● **MATERIAL FOR THIS TASK**
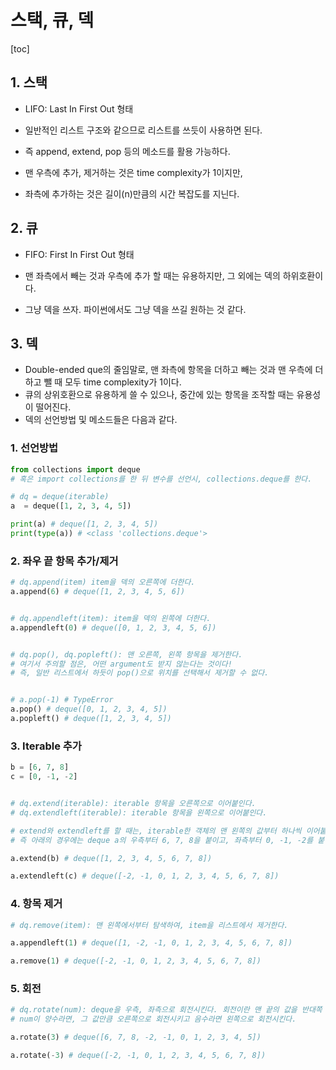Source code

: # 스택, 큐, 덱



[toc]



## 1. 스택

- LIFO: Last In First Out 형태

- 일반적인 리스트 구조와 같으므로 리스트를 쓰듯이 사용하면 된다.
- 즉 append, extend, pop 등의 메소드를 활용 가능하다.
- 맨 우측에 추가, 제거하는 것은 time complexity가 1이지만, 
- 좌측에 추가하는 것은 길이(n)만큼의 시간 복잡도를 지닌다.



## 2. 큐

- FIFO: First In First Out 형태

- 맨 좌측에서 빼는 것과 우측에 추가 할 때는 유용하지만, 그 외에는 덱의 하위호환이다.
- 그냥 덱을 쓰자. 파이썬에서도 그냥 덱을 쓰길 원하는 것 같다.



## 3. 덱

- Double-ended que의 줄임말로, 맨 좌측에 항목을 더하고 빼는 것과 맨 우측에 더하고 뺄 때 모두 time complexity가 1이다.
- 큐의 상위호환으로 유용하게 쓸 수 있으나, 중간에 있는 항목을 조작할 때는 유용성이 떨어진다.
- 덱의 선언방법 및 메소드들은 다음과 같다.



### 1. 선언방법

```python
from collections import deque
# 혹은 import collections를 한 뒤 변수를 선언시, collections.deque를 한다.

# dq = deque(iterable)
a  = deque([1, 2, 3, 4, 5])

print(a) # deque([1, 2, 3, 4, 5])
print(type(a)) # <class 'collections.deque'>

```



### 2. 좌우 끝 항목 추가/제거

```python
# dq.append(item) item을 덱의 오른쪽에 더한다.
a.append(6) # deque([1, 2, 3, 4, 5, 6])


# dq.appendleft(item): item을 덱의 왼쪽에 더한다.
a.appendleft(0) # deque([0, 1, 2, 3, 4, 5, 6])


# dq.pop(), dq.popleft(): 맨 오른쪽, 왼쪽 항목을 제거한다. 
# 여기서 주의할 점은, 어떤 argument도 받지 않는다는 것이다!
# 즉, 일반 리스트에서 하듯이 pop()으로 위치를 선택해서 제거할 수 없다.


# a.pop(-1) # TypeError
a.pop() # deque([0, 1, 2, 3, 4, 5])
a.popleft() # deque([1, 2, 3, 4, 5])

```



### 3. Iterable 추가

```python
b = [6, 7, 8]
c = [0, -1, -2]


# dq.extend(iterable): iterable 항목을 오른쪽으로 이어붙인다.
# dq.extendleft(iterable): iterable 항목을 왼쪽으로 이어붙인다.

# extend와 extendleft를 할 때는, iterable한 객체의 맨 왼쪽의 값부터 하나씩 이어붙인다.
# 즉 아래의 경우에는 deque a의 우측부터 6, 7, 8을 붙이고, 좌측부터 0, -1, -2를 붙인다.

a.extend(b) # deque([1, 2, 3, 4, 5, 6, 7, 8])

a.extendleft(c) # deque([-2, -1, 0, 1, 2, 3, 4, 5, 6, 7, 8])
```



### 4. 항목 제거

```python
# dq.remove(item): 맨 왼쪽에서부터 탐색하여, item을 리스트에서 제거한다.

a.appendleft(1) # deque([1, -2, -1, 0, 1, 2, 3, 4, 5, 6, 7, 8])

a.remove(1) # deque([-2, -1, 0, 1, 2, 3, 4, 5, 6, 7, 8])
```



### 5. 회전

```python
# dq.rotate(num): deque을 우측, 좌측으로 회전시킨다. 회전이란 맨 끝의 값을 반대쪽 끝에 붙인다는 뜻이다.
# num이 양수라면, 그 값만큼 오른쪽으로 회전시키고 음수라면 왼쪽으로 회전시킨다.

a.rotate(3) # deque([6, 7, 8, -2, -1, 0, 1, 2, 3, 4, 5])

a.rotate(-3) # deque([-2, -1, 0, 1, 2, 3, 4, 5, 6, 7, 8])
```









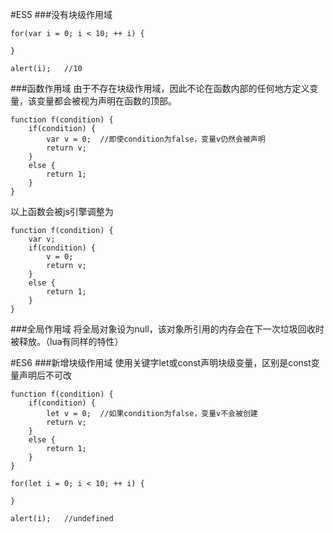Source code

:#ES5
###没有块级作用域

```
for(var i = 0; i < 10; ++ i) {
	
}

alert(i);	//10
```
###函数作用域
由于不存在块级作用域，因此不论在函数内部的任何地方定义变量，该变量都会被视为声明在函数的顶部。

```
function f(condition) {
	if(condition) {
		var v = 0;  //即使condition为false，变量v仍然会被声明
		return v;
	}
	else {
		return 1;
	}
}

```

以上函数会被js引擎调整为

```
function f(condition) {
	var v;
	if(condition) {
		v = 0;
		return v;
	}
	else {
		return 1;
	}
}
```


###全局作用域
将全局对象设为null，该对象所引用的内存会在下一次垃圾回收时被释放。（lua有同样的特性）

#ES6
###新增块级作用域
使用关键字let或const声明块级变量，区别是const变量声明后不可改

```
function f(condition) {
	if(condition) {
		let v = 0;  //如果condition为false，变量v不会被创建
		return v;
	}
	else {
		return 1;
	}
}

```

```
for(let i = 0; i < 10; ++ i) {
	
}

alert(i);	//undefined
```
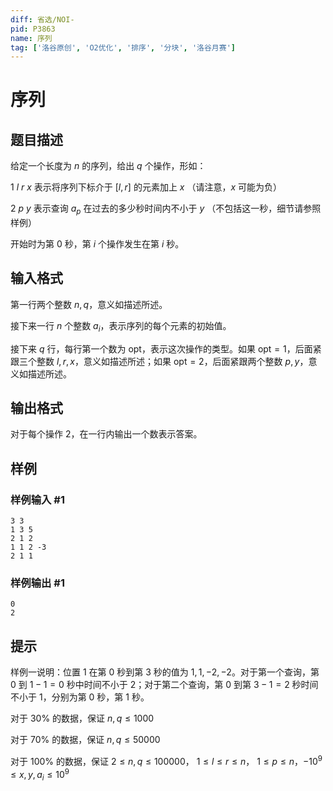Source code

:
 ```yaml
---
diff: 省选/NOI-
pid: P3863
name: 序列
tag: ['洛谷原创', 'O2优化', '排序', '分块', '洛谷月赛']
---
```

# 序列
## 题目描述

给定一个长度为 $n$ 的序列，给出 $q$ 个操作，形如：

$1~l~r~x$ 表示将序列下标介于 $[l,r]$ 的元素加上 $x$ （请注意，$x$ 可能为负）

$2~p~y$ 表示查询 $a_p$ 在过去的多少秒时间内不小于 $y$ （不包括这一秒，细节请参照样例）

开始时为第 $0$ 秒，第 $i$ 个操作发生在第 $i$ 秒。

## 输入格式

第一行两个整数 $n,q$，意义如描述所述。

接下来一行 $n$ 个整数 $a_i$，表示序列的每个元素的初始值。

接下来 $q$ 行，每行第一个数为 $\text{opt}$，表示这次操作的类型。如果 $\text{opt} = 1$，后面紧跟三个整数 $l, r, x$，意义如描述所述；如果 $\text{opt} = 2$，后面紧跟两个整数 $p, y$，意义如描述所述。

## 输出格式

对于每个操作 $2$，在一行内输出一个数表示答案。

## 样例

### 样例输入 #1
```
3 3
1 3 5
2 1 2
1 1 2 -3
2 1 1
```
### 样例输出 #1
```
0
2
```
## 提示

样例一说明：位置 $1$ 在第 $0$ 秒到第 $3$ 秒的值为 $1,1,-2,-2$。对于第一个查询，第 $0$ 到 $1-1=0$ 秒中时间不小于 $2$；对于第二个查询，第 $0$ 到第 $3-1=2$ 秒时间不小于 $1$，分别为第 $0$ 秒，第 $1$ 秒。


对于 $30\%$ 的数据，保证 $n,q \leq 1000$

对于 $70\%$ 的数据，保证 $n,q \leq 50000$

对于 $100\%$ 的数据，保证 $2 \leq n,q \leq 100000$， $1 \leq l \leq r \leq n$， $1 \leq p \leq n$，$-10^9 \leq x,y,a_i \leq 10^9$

● **INSTRUCTIONS TO FOLLOW**
Everything in the listing above must be retyped exactly, except for the pictures.

● **RESULT**
Source code

: # 스택, 큐, 덱



[toc]



## 1. 스택

- LIFO: Last In First Out 형태

- 일반적인 리스트 구조와 같으므로 리스트를 쓰듯이 사용하면 된다.
- 즉 append, extend, pop 등의 메소드를 활용 가능하다.
- 맨 우측에 추가, 제거하는 것은 time complexity가 1이지만, 
- 좌측에 추가하는 것은 길이(n)만큼의 시간 복잡도를 지닌다.



## 2. 큐

- FIFO: First In First Out 형태

- 맨 좌측에서 빼는 것과 우측에 추가 할 때는 유용하지만, 그 외에는 덱의 하위호환이다.
- 그냥 덱을 쓰자. 파이썬에서도 그냥 덱을 쓰길 원하는 것 같다.



## 3. 덱

- Double-ended que의 줄임말로, 맨 좌측에 항목을 더하고 빼는 것과 맨 우측에 더하고 뺄 때 모두 time complexity가 1이다.
- 큐의 상위호환으로 유용하게 쓸 수 있으나, 중간에 있는 항목을 조작할 때는 유용성이 떨어진다.
- 덱의 선언방법 및 메소드들은 다음과 같다.



### 1. 선언방법

```python
from collections import deque
# 혹은 import collections를 한 뒤 변수를 선언시, collections.deque를 한다.

# dq = deque(iterable)
a  = deque([1, 2, 3, 4, 5])

print(a) # deque([1, 2, 3, 4, 5])
print(type(a)) # <class 'collections.deque'>

```



### 2. 좌우 끝 항목 추가/제거

```python
# dq.append(item) item을 덱의 오른쪽에 더한다.
a.append(6) # deque([1, 2, 3, 4, 5, 6])


# dq.appendleft(item): item을 덱의 왼쪽에 더한다.
a.appendleft(0) # deque([0, 1, 2, 3, 4, 5, 6])


# dq.pop(), dq.popleft(): 맨 오른쪽, 왼쪽 항목을 제거한다. 
# 여기서 주의할 점은, 어떤 argument도 받지 않는다는 것이다!
# 즉, 일반 리스트에서 하듯이 pop()으로 위치를 선택해서 제거할 수 없다.


# a.pop(-1) # TypeError
a.pop() # deque([0, 1, 2, 3, 4, 5])
a.popleft() # deque([1, 2, 3, 4, 5])

```



### 3. Iterable 추가

```python
b = [6, 7, 8]
c = [0, -1, -2]


# dq.extend(iterable): iterable 항목을 오른쪽으로 이어붙인다.
# dq.extendleft(iterable): iterable 항목을 왼쪽으로 이어붙인다.

# extend와 extendleft를 할 때는, iterable한 객체의 맨 왼쪽의 값부터 하나씩 이어붙인다.
# 즉 아래의 경우에는 deque a의 우측부터 6, 7, 8을 붙이고, 좌측부터 0, -1, -2를 붙인다.

a.extend(b) # deque([1, 2, 3, 4, 5, 6, 7, 8])

a.extendleft(c) # deque([-2, -1, 0, 1, 2, 3, 4, 5, 6, 7, 8])
```



### 4. 항목 제거

```python
# dq.remove(item): 맨 왼쪽에서부터 탐색하여, item을 리스트에서 제거한다.

a.appendleft(1) # deque([1, -2, -1, 0, 1, 2, 3, 4, 5, 6, 7, 8])

a.remove(1) # deque([-2, -1, 0, 1, 2, 3, 4, 5, 6, 7, 8])
```



### 5. 회전

```python
# dq.rotate(num): deque을 우측, 좌측으로 회전시킨다. 회전이란 맨 끝의 값을 반대쪽 끝에 붙인다는 뜻이다.
# num이 양수라면, 그 값만큼 오른쪽으로 회전시키고 음수라면 왼쪽으로 회전시킨다.

a.rotate(3) # deque([6, 7, 8, -2, -1, 0, 1, 2, 3, 4, 5])

a.rotate(-3) # deque([-2, -1, 0, 1, 2, 3, 4, 5, 6, 7, 8])
```









Source code

:#ES5
###没有块级作用域

```
for(var i = 0; i < 10; ++ i) {
	
}

alert(i);	//10
```
###函数作用域
由于不存在块级作用域，因此不论在函数内部的任何地方定义变量，该变量都会被视为声明在函数的顶部。

```
function f(condition) {
	if(condition) {
		var v = 0;  //即使condition为false，变量v仍然会被声明
		return v;
	}
	else {
		return 1;
	}
}

```

以上函数会被js引擎调整为

```
function f(condition) {
	var v;
	if(condition) {
		v = 0;
		return v;
	}
	else {
		return 1;
	}
}
```


###全局作用域
将全局对象设为null，该对象所引用的内存会在下一次垃圾回收时被释放。（lua有同样的特性）

#ES6
###新增块级作用域
使用关键字let或const声明块级变量，区别是const变量声明后不可改

```
function f(condition) {
	if(condition) {
		let v = 0;  //如果condition为false，变量v不会被创建
		return v;
	}
	else {
		return 1;
	}
}

```

```
for(let i = 0; i < 10; ++ i) {
	
}

alert(i);	//undefined
```
Source code

:
 ```yaml
---
diff: 省选/NOI-
pid: P3863
name: 序列
tag: ['洛谷原创', 'O2优化', '排序', '分块', '洛谷月赛']
---
```

# 序列
## 题目描述

给定一个长度为 $n$ 的序列，给出 $q$ 个操作，形如：

$1~l~r~x$ 表示将序列下标介于 $[l,r]$ 的元素加上 $x$ （请注意，$x$ 可能为负）

$2~p~y$ 表示查询 $a_p$ 在过去的多少秒时间内不小于 $y$ （不包括这一秒，细节请参照样例）

开始时为第 $0$ 秒，第 $i$ 个操作发生在第 $i$ 秒。

## 输入格式

第一行两个整数 $n,q$，意义如描述所述。

接下来一行 $n$ 个整数 $a_i$，表示序列的每个元素的初始值。

接下来 $q$ 行，每行第一个数为 $\text{opt}$，表示这次操作的类型。如果 $\text{opt} = 1$，后面紧跟三个整数 $l, r, x$，意义如描述所述；如果 $\text{opt} = 2$，后面紧跟两个整数 $p, y$，意义如描述所述。

## 输出格式

对于每个操作 $2$，在一行内输出一个数表示答案。

## 样例

### 样例输入 #1
```
3 3
1 3 5
2 1 2
1 1 2 -3
2 1 1
```
### 样例输出 #1
```
0
2
```
## 提示

样例一说明：位置 $1$ 在第 $0$ 秒到第 $3$ 秒的值为 $1,1,-2,-2$。对于第一个查询，第 $0$ 到 $1-1=0$ 秒中时间不小于 $2$；对于第二个查询，第 $0$ 到第 $3-1=2$ 秒时间不小于 $1$，分别为第 $0$ 秒，第 $1$ 秒。


对于 $30\%$ 的数据，保证 $n,q \leq 1000$

对于 $70\%$ 的数据，保证 $n,q \leq 50000$

对于 $100\%$ 的数据，保证 $2 \leq n,q \leq 100000$， $1 \leq l \leq r \leq n$， $1 \leq p \leq n$，$-10^9 \leq x,y,a_i \leq 10^9$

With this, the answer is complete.